The RGL2 gene was amplified using the following primers: RGL2-F, 5′-CCGAAATGTTCGAAACCCGACCC-3′; RGL2-R, 5′-TCAGGCGAGTTTCCACGCCGAGG-3′.

The following primers were used to characterize LEP transcript in the lep-1 mutant: LEP 5′ primers: SpeLEP-F; midLEP-R, 5′-GTCCACTTGATCACAATGAGGC-3′; 5′ T-DNA primers: SpeLEP-F; WILB, 5′-CATTTTATAATAACGCTGCGGACATCTAC-3′; 3′ T-DNA primers: GUS-F, 5′-GATTCACCACTTGCAAAGTCCC-3′; SpeLEP-R.

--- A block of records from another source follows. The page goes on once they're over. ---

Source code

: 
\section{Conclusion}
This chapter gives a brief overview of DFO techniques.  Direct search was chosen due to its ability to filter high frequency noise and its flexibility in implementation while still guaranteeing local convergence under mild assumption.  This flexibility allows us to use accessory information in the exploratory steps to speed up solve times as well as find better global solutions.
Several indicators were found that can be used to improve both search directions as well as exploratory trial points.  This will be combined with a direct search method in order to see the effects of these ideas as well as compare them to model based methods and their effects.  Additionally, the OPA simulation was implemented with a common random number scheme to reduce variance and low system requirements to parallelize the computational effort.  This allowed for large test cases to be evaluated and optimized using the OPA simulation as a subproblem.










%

The RGL1 gene was amplified using the following primers: RGL1-F, 5′-CGGTCTTCGAGCTTCATCGCC-3′; RGL1-R, 5′-TTCCACACGATTGATTCGCCACGC-3′.

The ubiquitin10 (UBQ10) gene was used as an internal control to normalize each of the templates. UBQ10 was amplified using the following primers: RPED1, 5′-GGTATTCCTCCGGACCAGCAGC-3′; RPED2, 5′-CGACTTGTCATTAGAAAGAAAGAGATAACAGGAACGG-3′.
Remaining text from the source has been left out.